NU Professor Apologizes for Sex Demo

John Michael Bailey says he's not been convinced by arguments that it was wrong

Northwestern University professor John Michael Bailey on Saturday issued an apology for "upsetting so many people" in the wake of a live sex demonstration but said he's not yet heard a thorough argument as to why it was improper.

"I apologize.  As I have noted elsewhere, the demonstration was unplanned an occurred because I made a quick decision to allow it.  I should not have done so.  In the 18 years I have taught the course, nothing like the demonstration at issue has occurred, and I will allow nothing like it to happen again," he said in a written statement.

Students on Feb. 21 were invited to an optional, non-graded demonstration of a woman being stimulated with a motorized sex toy as part of a human sexuality class.

Bailey, a psychology professor, said the demonstration was relevant to the topic in class -- kinks and fetishes -- and relevant to the course.  But he expressed frustration that the demonstration had garnered headlines "for more than two days" and brought negative attention to the university.

Still, Bailey noted that no laws were broken and was viewed by students of the university and by adults "legally capable of voting, enlisting in the military, and consuming pornography."

He charged those averse to the demonstration to explain their argument.

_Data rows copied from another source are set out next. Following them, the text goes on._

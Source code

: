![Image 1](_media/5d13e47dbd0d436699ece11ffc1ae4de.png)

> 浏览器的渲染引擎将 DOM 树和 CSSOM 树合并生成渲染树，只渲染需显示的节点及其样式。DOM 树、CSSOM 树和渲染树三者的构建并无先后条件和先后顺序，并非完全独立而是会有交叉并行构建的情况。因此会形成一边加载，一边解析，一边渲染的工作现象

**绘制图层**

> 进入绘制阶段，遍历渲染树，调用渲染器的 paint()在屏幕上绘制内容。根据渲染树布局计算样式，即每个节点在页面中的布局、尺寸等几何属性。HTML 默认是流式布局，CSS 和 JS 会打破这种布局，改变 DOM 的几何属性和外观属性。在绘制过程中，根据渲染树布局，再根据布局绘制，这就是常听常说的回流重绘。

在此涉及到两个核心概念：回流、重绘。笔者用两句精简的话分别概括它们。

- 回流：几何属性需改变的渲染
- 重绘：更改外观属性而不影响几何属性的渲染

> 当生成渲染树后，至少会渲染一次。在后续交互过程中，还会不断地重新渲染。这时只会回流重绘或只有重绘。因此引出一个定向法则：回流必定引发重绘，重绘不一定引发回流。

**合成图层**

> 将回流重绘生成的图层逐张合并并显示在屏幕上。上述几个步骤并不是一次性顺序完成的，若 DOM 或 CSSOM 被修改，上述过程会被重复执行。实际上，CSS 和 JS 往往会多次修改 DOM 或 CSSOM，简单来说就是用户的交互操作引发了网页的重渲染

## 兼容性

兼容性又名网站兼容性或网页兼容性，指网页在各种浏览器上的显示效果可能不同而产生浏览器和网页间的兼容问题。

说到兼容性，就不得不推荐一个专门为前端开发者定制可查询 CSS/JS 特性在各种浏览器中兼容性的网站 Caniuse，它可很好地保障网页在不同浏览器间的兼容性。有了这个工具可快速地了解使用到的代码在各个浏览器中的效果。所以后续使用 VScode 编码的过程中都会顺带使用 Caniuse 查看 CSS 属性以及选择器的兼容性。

"Those who believe that there was, in fact, a serious problem have had considerable opportunity to explain why: in the numerous media stories on the controversy, or in their various correspondences with me.  But they have failed to do so.  Saying that the demonstration "crossed the line," "went too far," "was inappropriate," or "was troubling" convey disapproval but do not illuminate reasoning.  If I were grading the argument I have seen against what occurred, most would earn an "F."  Offense and anger are not arguments.  But I remain open to hearing and reading good arguments."

Bailey said that college campuses, and Northwestern in particular, are places where "people are not only free, but encouraged, to debate our most contentious issues."

Many students have expressed support for Bailey and his class.